William Tasso wrote:
> Writing in news:alt.www.webmaster
> From the safety of the schestowitz.com / Manchester University cafeteria
> Roy Schestowitz <newsgroups@xxxxxxxxxxxxxxx> said:
>> Els wrote:
>>> Paula E. Burch wrote:
>>>> I'm finding sites that have blatantly plagiarized web pages that I have
>>>> written ...
>>> URLs? (both original and copycats)
>> Yes, scrapers have become a really big and widespread nuisance. Some say
>> that the majority of blogs out there (usually obscure ones) are fake
>> that scrape content for ad revenue.
> Yes, although looking at the links in Paula's 2nd post I don't think these
> are scraped and they don't appear to be doing it for the ad revenue.
Many do it for ego. I have seen and heard of several 'bloggers' who stole
content from other sites and signed it with their names.

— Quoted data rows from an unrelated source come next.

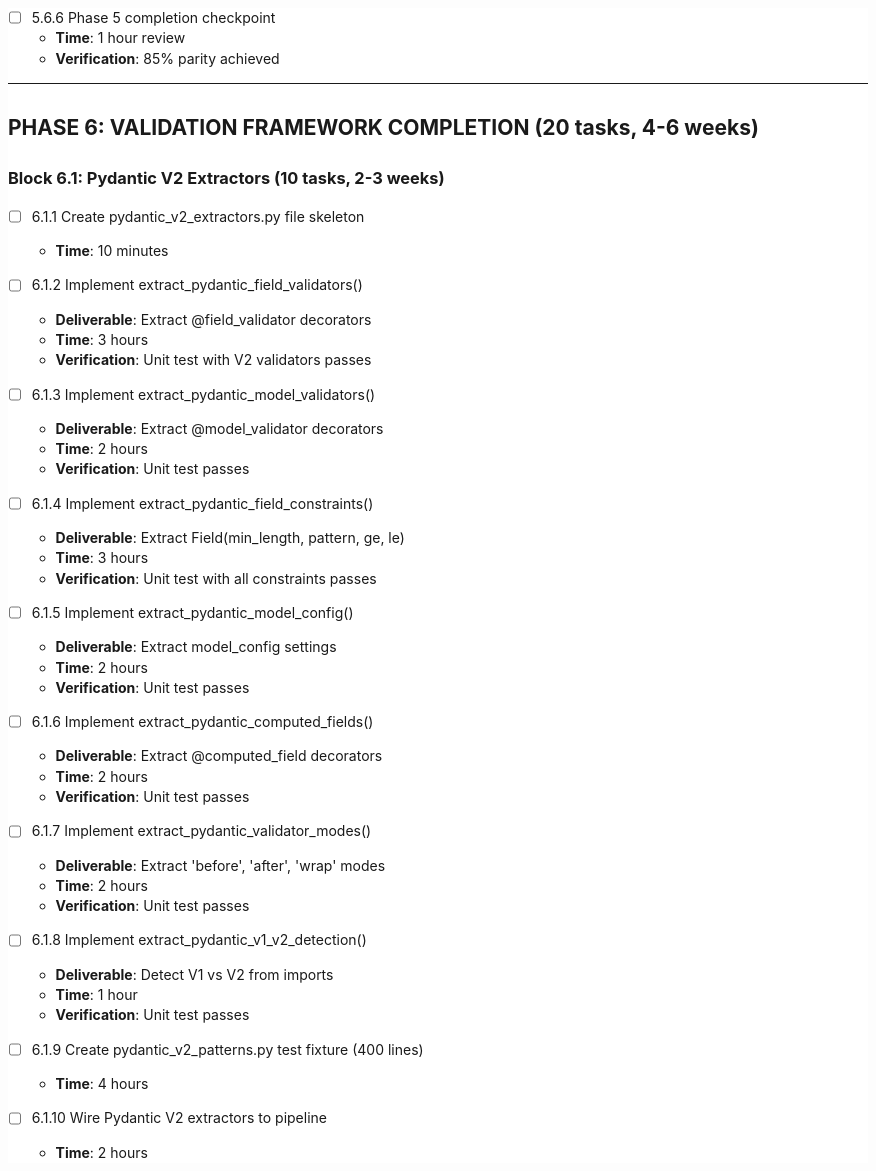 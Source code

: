 - [ ] 5.6.6 Phase 5 completion checkpoint
  - **Time**: 1 hour review
  - **Verification**: 85% parity achieved

---

## PHASE 6: VALIDATION FRAMEWORK COMPLETION (20 tasks, 4-6 weeks)

### Block 6.1: Pydantic V2 Extractors (10 tasks, 2-3 weeks)

- [ ] 6.1.1 Create pydantic_v2_extractors.py file skeleton
  - **Time**: 10 minutes

- [ ] 6.1.2 Implement extract_pydantic_field_validators()
  - **Deliverable**: Extract @field_validator decorators
  - **Time**: 3 hours
  - **Verification**: Unit test with V2 validators passes

- [ ] 6.1.3 Implement extract_pydantic_model_validators()
  - **Deliverable**: Extract @model_validator decorators
  - **Time**: 2 hours
  - **Verification**: Unit test passes

- [ ] 6.1.4 Implement extract_pydantic_field_constraints()
  - **Deliverable**: Extract Field(min_length, pattern, ge, le)
  - **Time**: 3 hours
  - **Verification**: Unit test with all constraints passes

- [ ] 6.1.5 Implement extract_pydantic_model_config()
  - **Deliverable**: Extract model_config settings
  - **Time**: 2 hours
  - **Verification**: Unit test passes

- [ ] 6.1.6 Implement extract_pydantic_computed_fields()
  - **Deliverable**: Extract @computed_field decorators
  - **Time**: 2 hours
  - **Verification**: Unit test passes

- [ ] 6.1.7 Implement extract_pydantic_validator_modes()
  - **Deliverable**: Extract 'before', 'after', 'wrap' modes
  - **Time**: 2 hours
  - **Verification**: Unit test passes

- [ ] 6.1.8 Implement extract_pydantic_v1_v2_detection()
  - **Deliverable**: Detect V1 vs V2 from imports
  - **Time**: 1 hour
  - **Verification**: Unit test passes

- [ ] 6.1.9 Create pydantic_v2_patterns.py test fixture (400 lines)
  - **Time**: 4 hours

- [ ] 6.1.10 Wire Pydantic V2 extractors to pipeline
  - **Time**: 2 hours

>> I had some content stolen from mine too, but I doubt I'd ever spend my
>> fighting that terrible, ever-increasing phenomenon.
> exactly - it's a nuisance, but you could make a career of chasing down
> this stuff. hard enough protecting a brand, never mind every tiny piece
> of marketing copy.
> btw: what makes one blog any more (or less) obscure than another?
Factors like PageRank and inclusion in directories. You never see them until
you find your name (in my case this is fortunately a unique name) in a SERP
and then follow.
A scraping blog/site will not be linked to from genuine blogs, will quite
often have PR0 and will not bother signing up for anything like Technorati
or Blogpulse. Spammers would sometimes get SE hits from odd mixtures of
search terms like 'banana washington tungsten' because they collect a
variety of random content and splice it together.